ASSIGNMENT:
Return copies of the lines below that mention "verhalten".

┌─ ENTRIES SHOWN

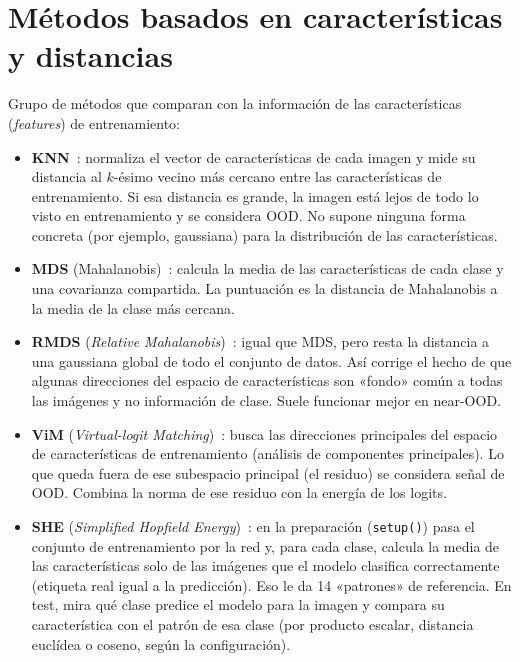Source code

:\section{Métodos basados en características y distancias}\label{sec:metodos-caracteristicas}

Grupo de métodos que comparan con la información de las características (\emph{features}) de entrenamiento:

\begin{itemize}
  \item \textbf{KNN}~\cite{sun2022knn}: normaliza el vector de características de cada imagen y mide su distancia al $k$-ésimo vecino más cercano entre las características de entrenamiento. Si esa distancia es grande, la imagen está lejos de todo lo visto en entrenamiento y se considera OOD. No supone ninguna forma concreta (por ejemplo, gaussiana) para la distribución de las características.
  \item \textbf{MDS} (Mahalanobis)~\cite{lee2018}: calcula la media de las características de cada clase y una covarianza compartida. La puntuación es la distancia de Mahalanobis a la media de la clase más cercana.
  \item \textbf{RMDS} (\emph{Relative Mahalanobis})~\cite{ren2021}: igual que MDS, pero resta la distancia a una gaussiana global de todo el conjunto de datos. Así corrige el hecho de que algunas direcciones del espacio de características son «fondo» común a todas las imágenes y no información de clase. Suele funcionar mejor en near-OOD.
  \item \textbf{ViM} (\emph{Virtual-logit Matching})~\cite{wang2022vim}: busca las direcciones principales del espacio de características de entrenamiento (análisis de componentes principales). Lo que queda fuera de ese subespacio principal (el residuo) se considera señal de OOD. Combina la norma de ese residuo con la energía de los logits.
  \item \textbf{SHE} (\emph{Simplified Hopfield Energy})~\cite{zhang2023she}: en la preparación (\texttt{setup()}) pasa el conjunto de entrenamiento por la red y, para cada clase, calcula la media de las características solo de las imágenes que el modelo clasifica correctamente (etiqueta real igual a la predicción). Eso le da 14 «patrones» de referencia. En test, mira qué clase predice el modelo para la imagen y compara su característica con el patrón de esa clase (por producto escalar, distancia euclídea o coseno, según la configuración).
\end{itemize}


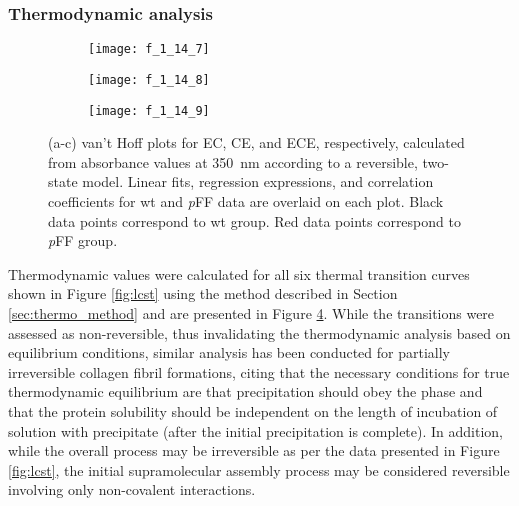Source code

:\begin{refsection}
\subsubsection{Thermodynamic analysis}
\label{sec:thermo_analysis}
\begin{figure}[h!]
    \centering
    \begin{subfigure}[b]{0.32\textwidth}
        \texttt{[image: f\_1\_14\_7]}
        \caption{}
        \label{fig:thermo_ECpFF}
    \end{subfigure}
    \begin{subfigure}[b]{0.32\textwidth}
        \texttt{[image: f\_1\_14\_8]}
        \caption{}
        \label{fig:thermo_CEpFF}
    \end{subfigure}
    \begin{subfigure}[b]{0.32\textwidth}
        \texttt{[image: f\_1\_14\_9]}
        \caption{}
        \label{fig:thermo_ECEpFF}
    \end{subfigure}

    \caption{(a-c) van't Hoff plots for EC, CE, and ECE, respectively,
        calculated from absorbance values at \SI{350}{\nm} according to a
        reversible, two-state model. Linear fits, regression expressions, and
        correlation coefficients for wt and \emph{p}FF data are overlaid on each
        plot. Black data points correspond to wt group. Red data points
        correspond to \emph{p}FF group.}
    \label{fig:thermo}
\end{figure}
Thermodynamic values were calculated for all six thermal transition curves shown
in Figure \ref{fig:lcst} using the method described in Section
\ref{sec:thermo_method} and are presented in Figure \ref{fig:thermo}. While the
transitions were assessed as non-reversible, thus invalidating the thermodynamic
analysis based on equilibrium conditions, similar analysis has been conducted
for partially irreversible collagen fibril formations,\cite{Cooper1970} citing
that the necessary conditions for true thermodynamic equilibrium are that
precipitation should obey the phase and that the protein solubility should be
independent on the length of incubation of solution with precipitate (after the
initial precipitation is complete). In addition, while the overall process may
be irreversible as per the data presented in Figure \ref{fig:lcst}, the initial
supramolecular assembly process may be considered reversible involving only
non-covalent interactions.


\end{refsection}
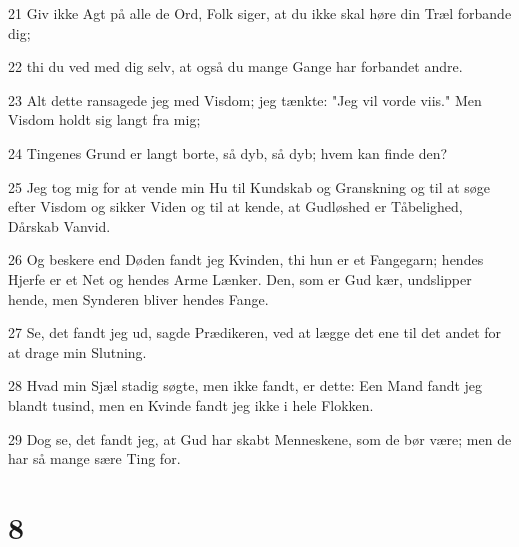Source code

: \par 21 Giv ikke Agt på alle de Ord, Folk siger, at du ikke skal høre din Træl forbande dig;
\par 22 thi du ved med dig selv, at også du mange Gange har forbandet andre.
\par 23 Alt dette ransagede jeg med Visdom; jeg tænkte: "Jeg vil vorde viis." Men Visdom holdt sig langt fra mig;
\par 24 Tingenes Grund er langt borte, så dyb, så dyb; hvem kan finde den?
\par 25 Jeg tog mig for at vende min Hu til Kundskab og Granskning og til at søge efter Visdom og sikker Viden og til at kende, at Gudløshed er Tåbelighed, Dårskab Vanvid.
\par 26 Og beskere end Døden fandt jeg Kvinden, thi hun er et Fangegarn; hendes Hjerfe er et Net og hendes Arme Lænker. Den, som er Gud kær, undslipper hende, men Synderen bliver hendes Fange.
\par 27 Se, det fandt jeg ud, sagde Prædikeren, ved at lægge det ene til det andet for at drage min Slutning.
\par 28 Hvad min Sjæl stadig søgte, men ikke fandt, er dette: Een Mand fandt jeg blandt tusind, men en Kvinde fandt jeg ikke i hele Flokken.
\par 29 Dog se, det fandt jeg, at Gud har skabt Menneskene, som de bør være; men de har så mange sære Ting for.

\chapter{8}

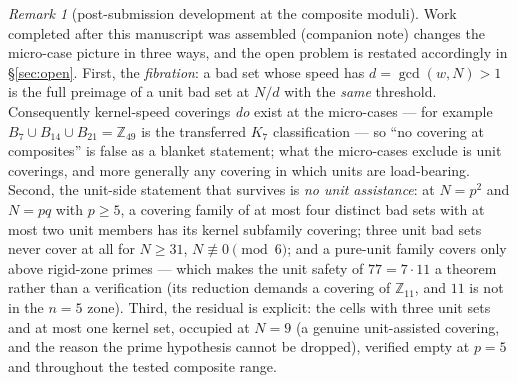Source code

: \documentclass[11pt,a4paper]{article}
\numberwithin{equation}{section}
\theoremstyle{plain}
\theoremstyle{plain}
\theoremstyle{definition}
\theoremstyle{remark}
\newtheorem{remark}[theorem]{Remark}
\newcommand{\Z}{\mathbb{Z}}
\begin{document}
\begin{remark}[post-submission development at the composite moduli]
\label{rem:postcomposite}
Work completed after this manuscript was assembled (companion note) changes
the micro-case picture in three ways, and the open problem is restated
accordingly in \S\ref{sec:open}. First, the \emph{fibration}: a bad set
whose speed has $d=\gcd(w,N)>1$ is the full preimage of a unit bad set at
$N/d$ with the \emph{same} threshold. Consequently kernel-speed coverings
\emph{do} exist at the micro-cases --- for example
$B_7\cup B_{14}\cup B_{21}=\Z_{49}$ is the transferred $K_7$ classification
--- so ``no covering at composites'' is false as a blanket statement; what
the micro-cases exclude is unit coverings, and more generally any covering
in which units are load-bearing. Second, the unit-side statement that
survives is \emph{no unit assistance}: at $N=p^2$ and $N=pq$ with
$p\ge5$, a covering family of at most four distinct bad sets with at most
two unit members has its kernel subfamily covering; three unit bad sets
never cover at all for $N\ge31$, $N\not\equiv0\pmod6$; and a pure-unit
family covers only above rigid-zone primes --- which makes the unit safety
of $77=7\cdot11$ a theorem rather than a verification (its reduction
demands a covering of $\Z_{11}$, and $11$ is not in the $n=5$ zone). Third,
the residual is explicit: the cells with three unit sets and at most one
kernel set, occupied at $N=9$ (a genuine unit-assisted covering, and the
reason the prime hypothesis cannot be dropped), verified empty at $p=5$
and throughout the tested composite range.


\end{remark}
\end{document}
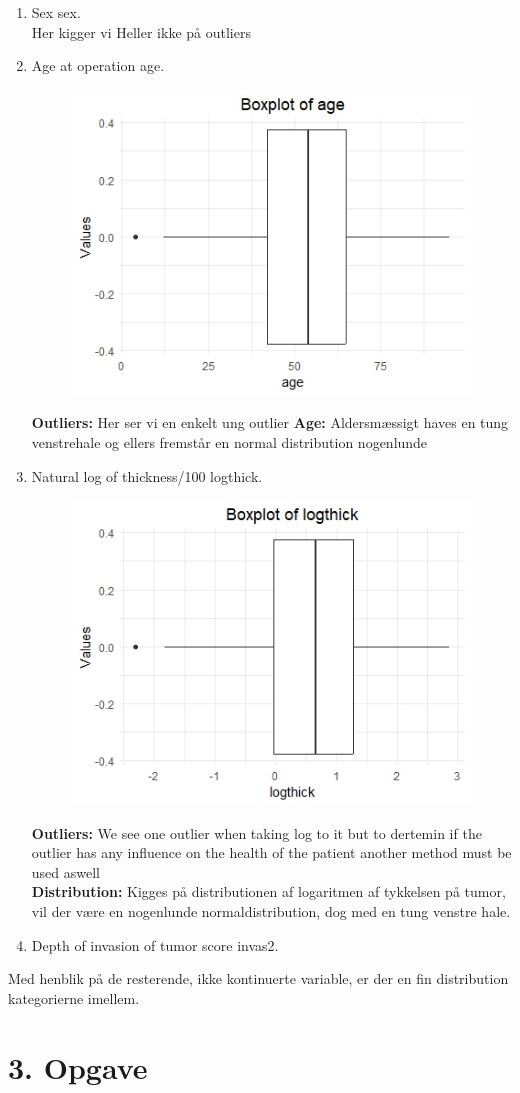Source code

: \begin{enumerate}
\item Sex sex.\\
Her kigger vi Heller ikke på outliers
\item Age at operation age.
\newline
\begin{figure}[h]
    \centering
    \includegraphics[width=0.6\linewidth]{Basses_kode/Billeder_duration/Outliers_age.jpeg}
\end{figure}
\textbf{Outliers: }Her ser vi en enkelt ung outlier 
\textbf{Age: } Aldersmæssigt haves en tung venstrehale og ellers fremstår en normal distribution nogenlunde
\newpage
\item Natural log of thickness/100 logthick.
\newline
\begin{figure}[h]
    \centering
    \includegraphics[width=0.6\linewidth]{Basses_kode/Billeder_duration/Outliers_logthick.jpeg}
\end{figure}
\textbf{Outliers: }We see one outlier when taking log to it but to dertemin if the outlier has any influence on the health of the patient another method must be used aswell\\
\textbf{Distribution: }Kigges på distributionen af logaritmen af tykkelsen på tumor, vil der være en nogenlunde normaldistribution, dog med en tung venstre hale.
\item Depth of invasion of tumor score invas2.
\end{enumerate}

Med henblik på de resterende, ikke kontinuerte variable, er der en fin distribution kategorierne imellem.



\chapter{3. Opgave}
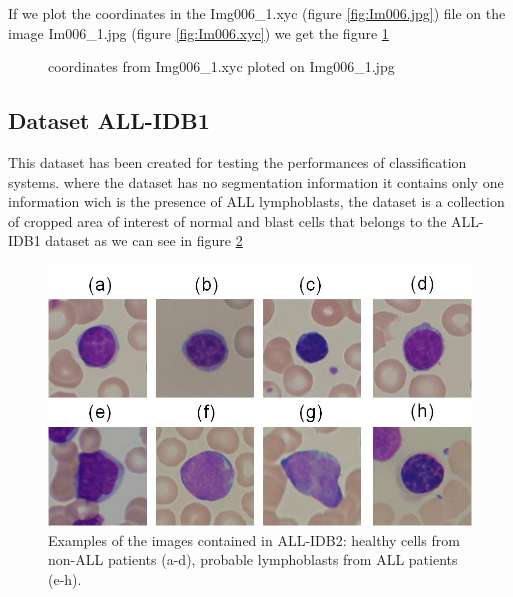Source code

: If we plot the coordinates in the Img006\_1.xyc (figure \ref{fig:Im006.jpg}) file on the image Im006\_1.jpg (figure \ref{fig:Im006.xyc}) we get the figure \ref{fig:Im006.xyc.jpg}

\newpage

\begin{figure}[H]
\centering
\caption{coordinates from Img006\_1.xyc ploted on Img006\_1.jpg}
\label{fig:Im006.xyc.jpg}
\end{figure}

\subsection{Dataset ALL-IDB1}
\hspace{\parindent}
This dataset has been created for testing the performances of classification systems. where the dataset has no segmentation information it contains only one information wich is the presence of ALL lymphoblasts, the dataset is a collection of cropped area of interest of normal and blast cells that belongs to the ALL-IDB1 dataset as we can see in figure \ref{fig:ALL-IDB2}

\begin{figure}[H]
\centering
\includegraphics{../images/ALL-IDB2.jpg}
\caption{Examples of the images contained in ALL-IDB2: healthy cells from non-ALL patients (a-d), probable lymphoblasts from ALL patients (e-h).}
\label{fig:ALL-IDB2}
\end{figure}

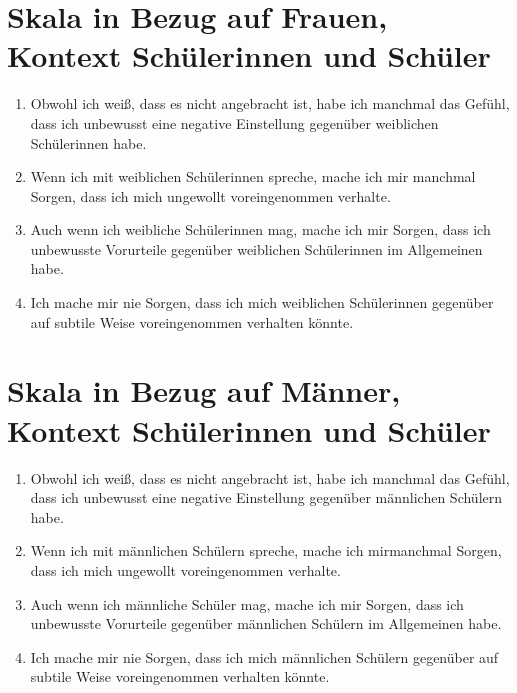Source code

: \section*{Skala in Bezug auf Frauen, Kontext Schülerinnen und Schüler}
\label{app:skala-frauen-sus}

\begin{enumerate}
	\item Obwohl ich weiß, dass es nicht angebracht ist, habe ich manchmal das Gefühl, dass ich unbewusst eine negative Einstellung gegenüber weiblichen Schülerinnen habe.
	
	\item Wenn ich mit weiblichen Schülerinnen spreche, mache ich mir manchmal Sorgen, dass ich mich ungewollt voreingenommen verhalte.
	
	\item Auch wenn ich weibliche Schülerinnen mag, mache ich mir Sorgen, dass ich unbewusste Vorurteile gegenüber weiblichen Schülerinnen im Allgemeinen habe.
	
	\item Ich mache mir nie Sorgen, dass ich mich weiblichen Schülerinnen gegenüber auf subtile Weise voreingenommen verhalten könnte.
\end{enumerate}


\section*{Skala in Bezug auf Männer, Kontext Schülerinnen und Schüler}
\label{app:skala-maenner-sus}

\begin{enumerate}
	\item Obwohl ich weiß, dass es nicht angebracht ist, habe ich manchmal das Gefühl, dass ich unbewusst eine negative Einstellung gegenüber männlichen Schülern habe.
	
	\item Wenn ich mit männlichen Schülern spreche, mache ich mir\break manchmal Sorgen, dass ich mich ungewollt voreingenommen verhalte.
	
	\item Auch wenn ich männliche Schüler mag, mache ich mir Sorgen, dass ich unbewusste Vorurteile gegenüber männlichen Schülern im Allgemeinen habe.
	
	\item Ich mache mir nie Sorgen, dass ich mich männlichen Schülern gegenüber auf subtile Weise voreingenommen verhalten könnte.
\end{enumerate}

└─

EXPECTED OUTPUT:
	\item Ich mache mir nie Sorgen, dass ich mich weiblichen Schülerinnen gegenüber auf subtile Weise voreingenommen verhalten könnte.
	\item Ich mache mir nie Sorgen, dass ich mich männlichen Schülern gegenüber auf subtile Weise voreingenommen verhalten könnte.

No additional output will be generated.